Explore the World with Cultural Box Exchange

#PocomokeScholars are shown opening their Cultural Box Exchange. The box was the first of four they will receive this year among our partner classrooms.

#PocomokeScholars are shown opening their Cultural Box Exchange. The box was the first of four they will receive this year among our partner classrooms.

Minimal background knowledge.

Unsure of the world.

Limited exposure.

Not anymore.

I teach in a rural community where students have limited exposure to many opportunities. Each year, I make it a personal mission to expose them to the community around them as well as the rest of the world. However, it is not always as easy as one would think.

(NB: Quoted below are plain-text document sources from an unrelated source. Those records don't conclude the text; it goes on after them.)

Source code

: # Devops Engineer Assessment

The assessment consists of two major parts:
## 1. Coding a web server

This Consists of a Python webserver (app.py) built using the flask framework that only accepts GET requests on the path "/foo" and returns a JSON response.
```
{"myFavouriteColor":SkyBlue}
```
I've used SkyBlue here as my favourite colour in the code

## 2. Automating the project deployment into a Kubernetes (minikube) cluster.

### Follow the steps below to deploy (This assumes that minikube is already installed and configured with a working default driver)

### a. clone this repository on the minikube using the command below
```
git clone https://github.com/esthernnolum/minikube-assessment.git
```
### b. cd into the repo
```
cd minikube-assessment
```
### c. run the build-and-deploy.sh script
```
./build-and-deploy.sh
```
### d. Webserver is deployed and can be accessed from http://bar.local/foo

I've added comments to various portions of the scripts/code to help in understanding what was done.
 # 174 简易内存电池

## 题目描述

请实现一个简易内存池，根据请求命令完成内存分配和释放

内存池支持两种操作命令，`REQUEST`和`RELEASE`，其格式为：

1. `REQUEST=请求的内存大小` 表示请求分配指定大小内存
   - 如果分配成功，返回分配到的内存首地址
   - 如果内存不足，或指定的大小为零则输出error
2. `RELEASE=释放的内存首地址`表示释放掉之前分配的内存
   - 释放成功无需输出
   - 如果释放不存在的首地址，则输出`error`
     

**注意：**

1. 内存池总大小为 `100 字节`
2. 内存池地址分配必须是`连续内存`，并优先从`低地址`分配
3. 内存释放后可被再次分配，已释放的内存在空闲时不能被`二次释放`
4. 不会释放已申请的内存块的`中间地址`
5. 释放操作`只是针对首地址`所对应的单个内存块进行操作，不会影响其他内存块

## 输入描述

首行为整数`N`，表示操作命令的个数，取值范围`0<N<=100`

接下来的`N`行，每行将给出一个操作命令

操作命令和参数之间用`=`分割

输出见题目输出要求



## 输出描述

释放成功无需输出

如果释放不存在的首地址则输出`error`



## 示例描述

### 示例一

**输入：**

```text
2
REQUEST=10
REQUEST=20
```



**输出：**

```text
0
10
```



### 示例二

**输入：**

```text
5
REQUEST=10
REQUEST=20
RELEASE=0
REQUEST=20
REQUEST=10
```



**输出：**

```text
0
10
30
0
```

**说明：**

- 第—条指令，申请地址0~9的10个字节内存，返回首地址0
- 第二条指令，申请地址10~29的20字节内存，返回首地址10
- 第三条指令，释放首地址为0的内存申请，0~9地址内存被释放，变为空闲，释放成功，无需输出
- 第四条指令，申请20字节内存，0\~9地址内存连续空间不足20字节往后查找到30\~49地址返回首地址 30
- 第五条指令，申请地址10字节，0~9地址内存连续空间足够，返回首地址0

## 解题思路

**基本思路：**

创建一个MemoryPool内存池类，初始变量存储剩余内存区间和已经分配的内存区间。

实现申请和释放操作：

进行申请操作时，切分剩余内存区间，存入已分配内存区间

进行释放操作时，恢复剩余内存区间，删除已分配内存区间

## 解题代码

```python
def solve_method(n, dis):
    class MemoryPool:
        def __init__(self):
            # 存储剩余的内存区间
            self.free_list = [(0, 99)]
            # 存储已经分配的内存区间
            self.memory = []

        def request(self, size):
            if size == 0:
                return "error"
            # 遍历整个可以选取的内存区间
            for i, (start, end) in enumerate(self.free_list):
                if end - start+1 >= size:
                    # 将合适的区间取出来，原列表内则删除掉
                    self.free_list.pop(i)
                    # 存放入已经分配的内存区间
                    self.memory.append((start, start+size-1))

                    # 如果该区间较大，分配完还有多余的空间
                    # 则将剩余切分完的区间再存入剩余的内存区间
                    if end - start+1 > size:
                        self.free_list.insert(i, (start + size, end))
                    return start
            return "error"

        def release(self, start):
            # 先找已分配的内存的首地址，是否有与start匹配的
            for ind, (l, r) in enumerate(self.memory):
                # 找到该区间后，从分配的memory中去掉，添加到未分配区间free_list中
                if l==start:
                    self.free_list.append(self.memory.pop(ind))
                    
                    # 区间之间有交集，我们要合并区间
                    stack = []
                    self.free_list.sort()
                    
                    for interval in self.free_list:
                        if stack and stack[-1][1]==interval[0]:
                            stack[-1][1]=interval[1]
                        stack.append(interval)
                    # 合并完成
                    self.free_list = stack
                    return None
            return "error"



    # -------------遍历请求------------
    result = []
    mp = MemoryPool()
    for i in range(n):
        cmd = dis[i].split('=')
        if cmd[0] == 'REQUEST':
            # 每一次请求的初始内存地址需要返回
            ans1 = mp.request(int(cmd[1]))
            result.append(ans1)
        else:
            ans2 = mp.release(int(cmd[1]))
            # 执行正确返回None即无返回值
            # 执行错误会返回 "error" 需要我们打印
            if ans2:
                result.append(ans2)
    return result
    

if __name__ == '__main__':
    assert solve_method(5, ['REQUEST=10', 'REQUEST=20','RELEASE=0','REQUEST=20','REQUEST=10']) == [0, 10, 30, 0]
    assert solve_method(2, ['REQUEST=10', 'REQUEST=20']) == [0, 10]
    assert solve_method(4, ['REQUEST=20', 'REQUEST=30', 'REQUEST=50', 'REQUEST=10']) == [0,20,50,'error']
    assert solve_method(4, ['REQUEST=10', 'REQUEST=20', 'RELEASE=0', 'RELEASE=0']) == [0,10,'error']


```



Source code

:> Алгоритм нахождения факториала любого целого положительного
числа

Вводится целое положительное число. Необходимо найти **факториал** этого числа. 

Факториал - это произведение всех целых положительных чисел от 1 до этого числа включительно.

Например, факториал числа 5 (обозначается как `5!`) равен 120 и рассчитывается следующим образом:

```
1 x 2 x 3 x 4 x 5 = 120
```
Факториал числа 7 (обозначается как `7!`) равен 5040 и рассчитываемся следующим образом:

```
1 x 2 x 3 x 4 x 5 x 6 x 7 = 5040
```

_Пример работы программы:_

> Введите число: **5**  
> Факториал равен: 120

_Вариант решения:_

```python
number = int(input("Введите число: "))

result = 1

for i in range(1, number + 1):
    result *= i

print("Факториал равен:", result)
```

We are constantly caught up with instant communication (i.e., e-mail, text messages, social media posts) that sometimes we lose the personal touch of a handwritten letter or message. The touch of knowing someone took that extra time to write you something or personalize it to you.

Cultural Box Exchange was my answer. Similar to the old Flat Stanley project, scholars brainstormed all the pieces of their communities and researched pamphlets from area tourism locations to see what they were missing. Over a two-week window, students visited local attractions with their parents or spoke with teachers about these places; in addition, scholars asked about the importance these places meant to our community. Unleashing the knowledge about home to these scholars was very special.

Receiving Your Box

A group of individuals signed up and joined a four-month rotation where we would ship our boxes from place to place. My groups consisted of schools in New Jersey, California, Kansas, and Italy. Wow, to hear students explore cultures different than ours — yes, cultures across the country are quite different. It is breath taking to see them connect common shopping items with these new areas. They never knew where or how these foods were produced.

It might sound simple, but it is going a long way.

We are learning beyond the curriculum!

Writing Prompts

After our initial exploration, students classified each item into a category (ex–food, tourism, history). We spent a day exploring via the Internet those items. Each students wrote a short reflection on their findings. These simplistic tasks caused a lot of inferencing and collegial conversations among peers.